City firm takes NSSF to court over botched Sh245m tender

NSSF acting managing trustee Anthony Omerikwa. FILE PHOTO | NMG
NSSF acting managing trustee Anthony Omerikwa. FILE PHOTO | NMG 

The High Court has blocked the National Society Security Fund (NSSF) from advertising an electric security surveillance system tender worth Sh244.8 million until a case filed by a private firm is heard and determined.

Justice Patrick Otieno issued the interim orders after an application by Micro-Computers Limited, which has accused NSSF of breaching a deal between them.

“That the defendant has now re-advertised the same tender awarded to the plaintiff inviting the new bidders is flagrant breach of the agreement entered with the plaintiff company,” the firm states in court filings.

It further argues that it stands to suffer “irreparable losses and economic ruin” if another company is awarded the tender.

The firm says NSSF advertised the tender in 2010, which Micro-Computers Ltd applied for and emerged the winner before signing a contract agreement to carry out the project.

The company was then required to install an electronic surveillance system, CCTV and restricted control systems at NSSF House within the city centre.

However, Micro-Computers Ltd alleges that NSSF frustrated its operations over time before finally blocking it from gaining access to the site.

“That the defendant has now re-advertised the same tender awarded to the plaintiff inviting the new bidders which is flagrant breach of the agreement/contract entered with the plaintiff company,” the firm says in court papers filed through lawyer Kennedy Mokaya.

Micro-Computers Ltd managing director, Paul Okolo Ananga, says his firm was to remain on site and maintain the installed security system at Sh15 million per annum with effect from 2013.

'Forestalled contract'

He claims his firm has attempted to engage the NSSF verbally and in writing with a view to break the impasse but that the State-owned entity has only continued to forestall execution of the contract.

“As a direct result of the defendant’s conduct in breach of the contract agreement of 8th April 2014 the plaintiff has suffered loss in its business and investment,” he stated.
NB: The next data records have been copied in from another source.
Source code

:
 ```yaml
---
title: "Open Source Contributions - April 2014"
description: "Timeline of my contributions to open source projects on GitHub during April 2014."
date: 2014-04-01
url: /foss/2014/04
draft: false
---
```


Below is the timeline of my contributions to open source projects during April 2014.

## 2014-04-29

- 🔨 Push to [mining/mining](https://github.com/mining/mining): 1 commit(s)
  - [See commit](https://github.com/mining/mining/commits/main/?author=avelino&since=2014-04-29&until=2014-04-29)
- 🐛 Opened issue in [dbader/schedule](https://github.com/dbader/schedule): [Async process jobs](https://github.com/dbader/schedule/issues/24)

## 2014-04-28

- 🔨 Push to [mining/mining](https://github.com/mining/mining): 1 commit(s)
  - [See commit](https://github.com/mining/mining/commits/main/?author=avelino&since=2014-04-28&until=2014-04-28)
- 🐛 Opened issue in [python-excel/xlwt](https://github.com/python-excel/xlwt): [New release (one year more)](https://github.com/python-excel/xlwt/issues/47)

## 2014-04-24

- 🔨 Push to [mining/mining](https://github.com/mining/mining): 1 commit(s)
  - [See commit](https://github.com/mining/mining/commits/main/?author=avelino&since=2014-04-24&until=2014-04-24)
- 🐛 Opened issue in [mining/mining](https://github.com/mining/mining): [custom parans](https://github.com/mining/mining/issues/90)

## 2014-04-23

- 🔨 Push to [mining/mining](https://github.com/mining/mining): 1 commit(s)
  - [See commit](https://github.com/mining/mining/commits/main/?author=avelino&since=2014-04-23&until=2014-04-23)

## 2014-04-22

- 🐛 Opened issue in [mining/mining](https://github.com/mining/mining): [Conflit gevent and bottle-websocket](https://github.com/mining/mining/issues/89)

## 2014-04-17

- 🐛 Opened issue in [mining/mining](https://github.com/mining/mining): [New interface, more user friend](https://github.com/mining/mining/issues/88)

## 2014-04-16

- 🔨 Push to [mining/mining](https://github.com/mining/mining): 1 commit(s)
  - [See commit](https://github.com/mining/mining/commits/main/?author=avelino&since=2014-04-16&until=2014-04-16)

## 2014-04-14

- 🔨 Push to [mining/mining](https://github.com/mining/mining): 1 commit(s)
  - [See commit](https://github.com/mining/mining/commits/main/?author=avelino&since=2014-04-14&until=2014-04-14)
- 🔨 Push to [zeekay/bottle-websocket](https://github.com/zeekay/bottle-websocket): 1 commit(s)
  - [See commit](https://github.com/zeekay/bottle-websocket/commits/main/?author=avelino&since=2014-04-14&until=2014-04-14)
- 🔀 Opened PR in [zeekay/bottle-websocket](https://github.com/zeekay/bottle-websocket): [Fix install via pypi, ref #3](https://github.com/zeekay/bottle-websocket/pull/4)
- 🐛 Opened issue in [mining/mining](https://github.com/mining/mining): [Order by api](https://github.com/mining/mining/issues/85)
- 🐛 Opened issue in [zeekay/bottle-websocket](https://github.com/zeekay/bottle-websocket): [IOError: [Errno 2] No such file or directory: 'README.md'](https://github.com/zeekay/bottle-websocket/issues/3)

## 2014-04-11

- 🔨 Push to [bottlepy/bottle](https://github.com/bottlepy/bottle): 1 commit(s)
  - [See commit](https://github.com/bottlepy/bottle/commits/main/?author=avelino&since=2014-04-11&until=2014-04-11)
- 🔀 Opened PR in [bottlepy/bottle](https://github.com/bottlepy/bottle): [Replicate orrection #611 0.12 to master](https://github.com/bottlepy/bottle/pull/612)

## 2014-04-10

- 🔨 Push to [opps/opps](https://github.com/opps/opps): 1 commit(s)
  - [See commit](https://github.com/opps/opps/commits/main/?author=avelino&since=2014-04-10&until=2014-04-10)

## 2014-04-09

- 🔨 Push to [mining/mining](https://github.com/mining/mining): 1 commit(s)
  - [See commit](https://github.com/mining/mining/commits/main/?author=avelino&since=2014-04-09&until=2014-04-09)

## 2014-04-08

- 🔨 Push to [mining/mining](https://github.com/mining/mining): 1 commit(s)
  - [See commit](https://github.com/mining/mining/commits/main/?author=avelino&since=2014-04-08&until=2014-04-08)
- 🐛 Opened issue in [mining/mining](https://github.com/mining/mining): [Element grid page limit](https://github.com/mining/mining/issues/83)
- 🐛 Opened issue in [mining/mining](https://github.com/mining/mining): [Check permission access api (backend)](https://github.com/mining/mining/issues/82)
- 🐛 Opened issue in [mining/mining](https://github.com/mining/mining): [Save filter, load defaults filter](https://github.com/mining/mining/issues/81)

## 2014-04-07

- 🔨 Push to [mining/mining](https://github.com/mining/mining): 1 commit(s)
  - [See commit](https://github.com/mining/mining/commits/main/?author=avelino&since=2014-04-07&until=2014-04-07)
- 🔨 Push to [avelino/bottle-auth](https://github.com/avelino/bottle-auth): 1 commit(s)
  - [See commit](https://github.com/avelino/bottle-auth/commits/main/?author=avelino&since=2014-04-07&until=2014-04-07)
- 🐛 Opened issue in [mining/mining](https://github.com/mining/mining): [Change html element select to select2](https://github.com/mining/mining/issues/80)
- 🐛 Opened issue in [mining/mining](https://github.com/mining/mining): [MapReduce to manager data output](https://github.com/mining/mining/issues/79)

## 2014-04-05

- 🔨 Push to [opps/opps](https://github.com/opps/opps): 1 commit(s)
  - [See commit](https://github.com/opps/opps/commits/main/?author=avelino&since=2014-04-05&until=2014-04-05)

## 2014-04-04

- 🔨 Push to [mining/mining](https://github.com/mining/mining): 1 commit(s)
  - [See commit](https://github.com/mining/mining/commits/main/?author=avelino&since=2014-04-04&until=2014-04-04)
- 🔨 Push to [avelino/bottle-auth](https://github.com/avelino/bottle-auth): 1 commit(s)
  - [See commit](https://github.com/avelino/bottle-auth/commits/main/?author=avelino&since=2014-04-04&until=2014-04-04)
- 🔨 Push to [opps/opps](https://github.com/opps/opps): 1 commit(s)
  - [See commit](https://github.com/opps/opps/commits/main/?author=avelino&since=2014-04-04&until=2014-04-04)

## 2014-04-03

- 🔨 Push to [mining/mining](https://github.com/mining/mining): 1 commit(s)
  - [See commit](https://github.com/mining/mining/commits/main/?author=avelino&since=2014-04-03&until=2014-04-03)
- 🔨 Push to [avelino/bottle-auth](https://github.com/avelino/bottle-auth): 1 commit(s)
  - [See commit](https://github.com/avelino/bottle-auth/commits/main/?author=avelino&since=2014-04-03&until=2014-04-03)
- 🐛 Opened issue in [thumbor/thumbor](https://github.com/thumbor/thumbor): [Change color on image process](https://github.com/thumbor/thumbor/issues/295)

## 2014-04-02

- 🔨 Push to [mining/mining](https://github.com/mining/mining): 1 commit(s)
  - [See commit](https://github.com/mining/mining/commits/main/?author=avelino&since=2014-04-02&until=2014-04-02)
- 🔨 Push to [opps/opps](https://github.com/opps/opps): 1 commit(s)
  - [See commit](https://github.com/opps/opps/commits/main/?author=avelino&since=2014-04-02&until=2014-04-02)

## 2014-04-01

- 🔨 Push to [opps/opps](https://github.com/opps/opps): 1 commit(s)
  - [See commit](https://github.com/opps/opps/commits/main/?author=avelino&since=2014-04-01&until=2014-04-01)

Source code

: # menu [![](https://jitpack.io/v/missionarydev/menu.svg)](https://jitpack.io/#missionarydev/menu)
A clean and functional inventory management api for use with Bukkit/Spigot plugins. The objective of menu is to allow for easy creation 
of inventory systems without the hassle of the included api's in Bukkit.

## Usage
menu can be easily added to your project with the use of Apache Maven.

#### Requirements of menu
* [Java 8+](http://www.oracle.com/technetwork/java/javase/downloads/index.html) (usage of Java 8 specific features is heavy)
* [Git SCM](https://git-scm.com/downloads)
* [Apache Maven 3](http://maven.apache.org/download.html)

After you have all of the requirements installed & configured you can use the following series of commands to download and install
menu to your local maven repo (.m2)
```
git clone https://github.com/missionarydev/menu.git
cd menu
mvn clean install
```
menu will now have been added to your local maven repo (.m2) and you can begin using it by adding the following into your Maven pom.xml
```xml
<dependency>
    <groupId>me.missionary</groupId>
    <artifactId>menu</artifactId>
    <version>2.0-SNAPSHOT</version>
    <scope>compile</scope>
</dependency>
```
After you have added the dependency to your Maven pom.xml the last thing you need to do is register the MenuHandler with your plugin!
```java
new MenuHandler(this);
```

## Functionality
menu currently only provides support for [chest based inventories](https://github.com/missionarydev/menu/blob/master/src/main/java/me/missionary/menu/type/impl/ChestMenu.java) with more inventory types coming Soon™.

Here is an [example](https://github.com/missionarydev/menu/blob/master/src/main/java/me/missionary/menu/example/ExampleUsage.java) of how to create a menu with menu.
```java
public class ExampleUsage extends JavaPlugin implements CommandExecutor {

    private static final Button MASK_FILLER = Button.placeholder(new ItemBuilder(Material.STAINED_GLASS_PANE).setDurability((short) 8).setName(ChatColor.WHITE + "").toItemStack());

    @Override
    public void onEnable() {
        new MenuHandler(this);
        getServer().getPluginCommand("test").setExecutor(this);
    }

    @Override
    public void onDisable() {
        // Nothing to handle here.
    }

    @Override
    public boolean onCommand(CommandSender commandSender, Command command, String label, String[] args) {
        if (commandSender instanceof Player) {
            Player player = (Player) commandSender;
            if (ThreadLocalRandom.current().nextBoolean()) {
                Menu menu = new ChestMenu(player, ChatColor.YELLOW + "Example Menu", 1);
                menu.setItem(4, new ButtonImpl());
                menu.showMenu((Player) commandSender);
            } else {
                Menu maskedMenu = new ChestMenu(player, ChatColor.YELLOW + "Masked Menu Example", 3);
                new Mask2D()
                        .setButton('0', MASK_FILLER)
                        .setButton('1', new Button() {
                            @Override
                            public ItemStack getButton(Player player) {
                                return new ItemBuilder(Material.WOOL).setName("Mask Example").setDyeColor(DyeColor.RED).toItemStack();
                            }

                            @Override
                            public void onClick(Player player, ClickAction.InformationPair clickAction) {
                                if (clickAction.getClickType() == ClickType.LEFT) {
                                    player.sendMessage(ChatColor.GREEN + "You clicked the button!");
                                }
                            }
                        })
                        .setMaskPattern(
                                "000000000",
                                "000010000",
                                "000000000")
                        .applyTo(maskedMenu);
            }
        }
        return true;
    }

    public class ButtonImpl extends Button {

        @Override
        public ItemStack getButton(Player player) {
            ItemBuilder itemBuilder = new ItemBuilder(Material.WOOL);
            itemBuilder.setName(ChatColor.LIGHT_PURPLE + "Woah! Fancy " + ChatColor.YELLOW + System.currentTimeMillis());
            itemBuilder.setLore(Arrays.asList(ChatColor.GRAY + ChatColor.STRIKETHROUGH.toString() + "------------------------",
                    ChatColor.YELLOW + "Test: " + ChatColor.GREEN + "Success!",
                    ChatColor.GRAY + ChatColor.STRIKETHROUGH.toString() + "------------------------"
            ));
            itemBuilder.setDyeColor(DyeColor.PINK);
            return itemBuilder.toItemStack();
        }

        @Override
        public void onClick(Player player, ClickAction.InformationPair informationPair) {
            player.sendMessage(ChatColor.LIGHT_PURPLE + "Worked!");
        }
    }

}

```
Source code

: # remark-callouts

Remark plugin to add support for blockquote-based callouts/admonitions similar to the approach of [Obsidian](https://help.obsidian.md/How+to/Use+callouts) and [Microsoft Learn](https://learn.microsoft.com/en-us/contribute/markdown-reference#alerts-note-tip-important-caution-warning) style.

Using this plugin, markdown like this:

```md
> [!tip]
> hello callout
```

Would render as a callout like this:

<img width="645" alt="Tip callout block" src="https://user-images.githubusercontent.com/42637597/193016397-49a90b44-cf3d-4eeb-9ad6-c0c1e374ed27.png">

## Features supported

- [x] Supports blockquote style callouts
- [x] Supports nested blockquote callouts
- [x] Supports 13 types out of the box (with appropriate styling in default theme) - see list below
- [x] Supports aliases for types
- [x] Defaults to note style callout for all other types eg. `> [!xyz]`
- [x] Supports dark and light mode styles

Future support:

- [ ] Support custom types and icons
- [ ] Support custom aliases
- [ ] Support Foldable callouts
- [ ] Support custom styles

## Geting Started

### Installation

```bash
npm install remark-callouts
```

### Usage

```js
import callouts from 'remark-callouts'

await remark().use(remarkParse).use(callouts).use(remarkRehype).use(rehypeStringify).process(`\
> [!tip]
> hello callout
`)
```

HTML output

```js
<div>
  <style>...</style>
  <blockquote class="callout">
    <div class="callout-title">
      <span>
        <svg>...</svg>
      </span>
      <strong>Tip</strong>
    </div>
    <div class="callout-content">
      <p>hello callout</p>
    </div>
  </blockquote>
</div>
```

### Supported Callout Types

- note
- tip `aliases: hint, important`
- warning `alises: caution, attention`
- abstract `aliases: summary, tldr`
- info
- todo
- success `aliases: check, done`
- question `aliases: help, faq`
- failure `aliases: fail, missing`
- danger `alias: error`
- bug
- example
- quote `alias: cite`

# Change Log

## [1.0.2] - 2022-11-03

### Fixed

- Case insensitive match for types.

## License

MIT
In 2015, the anti-corruption watchdog was probing suspended NSSF Managing Trustee Richard Langat over claims that the contract to Micro-Computers Ltd was awarded irregularly but the file was closed due to lack of evidence.

The firm is claiming damages for breach of contract, loss of business profits and costs incurred in preparation for performance of said contract agreement in the amount of Sh214.54 million.

The judge directed NSSF, represented by lawyer Augustus Wafula, to file its responses to the application within 14 days.

Both parties were further directed to file their submissions in writing for highlighting on September 20, 2017 - paving way for the court to make its determination.